Imagine Cinema Paradiso with a body count. Or perhaps Where Eagles Dare, but a lot more “scalpy.”
Actually, to call other film titles to the mix is a disservice to Inglourious Basterds. For while it provides shout-outs to genres from noir to French new wave to espionage thrillers, it exists on a loopy plane which director Quentin Tarantino calls his own. As a filmmaker, he's seems as charged as he's been in a while, and technically, this is his most accomplished film to date.
Those expecting the violent blasts of blood that sometimes mark the auteur's past films may be disappointed that the months of highlighting the more tawdry moments of the film make up a small portion of its two-and-a-half-hour runtime.
In fact, the titular “Basterds” are merely bit players in this revenge-fueled revisionist fantasy, and, while amusing, they are hardly the most magnetic characters the film provides. The rest of Basterds is a slow-burning fuse through its rich dialogue, steeped in film trivia, punctuated with trademark gallows humor, and essentially serving as cinematic catnip for film geeks of all stripes.

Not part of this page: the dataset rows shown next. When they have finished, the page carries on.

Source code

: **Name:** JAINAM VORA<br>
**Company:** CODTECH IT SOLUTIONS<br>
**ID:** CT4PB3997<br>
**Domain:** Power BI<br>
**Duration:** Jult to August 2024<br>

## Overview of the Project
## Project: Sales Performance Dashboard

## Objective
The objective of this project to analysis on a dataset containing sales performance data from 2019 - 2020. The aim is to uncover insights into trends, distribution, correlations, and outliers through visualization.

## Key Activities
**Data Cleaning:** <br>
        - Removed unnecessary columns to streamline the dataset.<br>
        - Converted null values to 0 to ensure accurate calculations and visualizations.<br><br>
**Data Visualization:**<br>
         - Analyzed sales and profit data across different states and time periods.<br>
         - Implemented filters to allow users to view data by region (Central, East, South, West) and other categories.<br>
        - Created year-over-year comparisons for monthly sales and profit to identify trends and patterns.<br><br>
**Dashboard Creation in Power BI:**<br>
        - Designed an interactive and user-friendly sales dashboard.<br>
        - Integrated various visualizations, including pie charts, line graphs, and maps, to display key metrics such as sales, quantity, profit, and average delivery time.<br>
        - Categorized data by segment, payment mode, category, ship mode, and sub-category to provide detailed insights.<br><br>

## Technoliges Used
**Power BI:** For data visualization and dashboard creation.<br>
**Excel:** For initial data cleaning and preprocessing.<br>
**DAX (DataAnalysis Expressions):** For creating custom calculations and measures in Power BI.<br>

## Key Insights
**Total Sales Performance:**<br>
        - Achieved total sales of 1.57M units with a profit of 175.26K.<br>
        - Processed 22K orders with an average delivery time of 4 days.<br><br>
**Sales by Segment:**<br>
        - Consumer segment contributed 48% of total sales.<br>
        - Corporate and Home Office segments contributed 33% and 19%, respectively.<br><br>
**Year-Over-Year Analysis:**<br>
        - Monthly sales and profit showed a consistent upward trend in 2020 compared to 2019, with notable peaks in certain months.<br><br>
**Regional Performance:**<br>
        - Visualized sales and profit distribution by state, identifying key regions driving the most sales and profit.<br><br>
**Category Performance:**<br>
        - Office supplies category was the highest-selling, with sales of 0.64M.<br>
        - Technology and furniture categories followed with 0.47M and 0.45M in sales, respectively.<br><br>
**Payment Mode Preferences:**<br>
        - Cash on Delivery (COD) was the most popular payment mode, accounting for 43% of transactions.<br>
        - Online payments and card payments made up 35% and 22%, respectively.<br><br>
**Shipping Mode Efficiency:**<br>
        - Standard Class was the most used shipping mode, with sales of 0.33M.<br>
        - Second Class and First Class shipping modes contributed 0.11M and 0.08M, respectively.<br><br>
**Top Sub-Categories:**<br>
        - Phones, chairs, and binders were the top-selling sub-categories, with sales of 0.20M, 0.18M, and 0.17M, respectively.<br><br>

In the thick of World War II, a small group of mostly Jewish-American soldiers, led by hillbilly hell-raiser Lt. Aldo Raine (played with mugging backwoods glee by Brad Pitt), are dropped behind enemy lines to, well, execute Nazis with extreme prejudice. But this is no Dirty Dozen remix, as we barely even meet the majority of the men, and not all of them even survive the few scenes they’re in. They are, from a plot perspective, completely expendable but rather entertaining.
The real tale of Basterds is that of Shosanna Dreyfus (played by a haunting, haunted Melanie Laurent), a young woman who escapes the sinister clutches of Nazi Col. Hans Landa (played by Christoph Waltz, giving unfiltered evil a human face) only to reestablish herself as a French movie theater owner years later. Her theater is selected by the high command to screen the latest propaganda picture, a premiere in which the top brass of the SS is to attend. Upon learning this, Shosanna sets out to exact revenge and consequently end the war. Shosanna’s porcelain features perfectly shield her steely reserve, making her the ideal decoy to slide through the ranks unnoticed and conduct her two-person mission. And it is fitting that Tarantino decides to use David Bowie’s theme from Cat People during French actress Laurent’s climactic scene, for she possesses the alluring physical presence of a young Natassja Kinski, but with wider dramatic range.
In fact, Tarantino has gone out of his way to amass some astounding inter-continental talent, most notable the aforementioned Waltz, who is so measured and precise with his delivery, it is like watching a master class in malevolence. The director then drops his players into confined areas like scorpions in a barrel, and we agonizingly, breathlessly witness the results. Scene after scene plays like a Mexican standoff in which the participants are unwilling to back down.
Within these scenes, Tarantino demonstrates a technical maturity as a director that has been seen in glimpses in past films but never as consistently as displayed here, and his textured dialogue is rife with nods to cinematic legacy, social commentary, and flashes of nihilistic abandon.
Basterds may not be the complete “masterpiece” that Tarantino has proclaimed it to be – there are some stretches that appear superfluous, like any scene involving director Eli Roth as the bat-toting “Bear Jew.” But it’s hard to imagine anyone with the slightest passion for film not being repeatedly rewarded throughout.
And while Tarantino's World War II rewrite may cause headaches for future high school history teachers, those who enjoy dialogue as dense and layered as a novel will find much glory in this bunch of Basterds.